[[ DATA UNDER STUDY, beginning ]]

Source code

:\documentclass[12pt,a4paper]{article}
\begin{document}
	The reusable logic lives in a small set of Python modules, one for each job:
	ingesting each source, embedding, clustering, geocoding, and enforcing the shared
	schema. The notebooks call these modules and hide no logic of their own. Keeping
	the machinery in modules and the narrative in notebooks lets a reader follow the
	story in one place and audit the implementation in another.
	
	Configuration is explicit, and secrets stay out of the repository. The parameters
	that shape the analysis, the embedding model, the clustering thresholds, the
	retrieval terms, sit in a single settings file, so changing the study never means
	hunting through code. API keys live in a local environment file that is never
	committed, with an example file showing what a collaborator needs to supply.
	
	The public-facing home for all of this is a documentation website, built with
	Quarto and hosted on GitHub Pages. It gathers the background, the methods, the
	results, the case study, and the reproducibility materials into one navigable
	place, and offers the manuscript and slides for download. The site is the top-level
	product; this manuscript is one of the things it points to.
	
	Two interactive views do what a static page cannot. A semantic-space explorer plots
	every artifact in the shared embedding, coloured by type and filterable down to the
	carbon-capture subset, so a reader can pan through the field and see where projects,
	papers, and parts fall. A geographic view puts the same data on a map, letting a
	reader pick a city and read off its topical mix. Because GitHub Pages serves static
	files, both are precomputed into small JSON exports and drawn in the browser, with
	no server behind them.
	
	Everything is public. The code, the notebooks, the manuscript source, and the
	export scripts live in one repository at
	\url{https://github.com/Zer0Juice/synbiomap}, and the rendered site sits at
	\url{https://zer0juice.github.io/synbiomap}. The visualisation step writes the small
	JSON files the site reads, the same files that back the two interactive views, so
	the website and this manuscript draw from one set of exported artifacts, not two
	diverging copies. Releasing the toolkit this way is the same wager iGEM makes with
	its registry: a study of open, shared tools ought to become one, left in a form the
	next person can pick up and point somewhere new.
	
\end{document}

[[ DATA UNDER STUDY, end ]]

> **ASSIGNMENT**: Look above for the line containing "the website and"; reproduce it and every line after it through the end of the material, exactly, and nothing else.

> **RESPONSE TO THE TASK**:
	the website and this manuscript draw from one set of exported artifacts, not two
	diverging copies. Releasing the toolkit this way is the same wager iGEM makes with
	its registry: a study of open, shared tools ought to become one, left in a form the
	next person can pick up and point somewhere new.
	
\end{document}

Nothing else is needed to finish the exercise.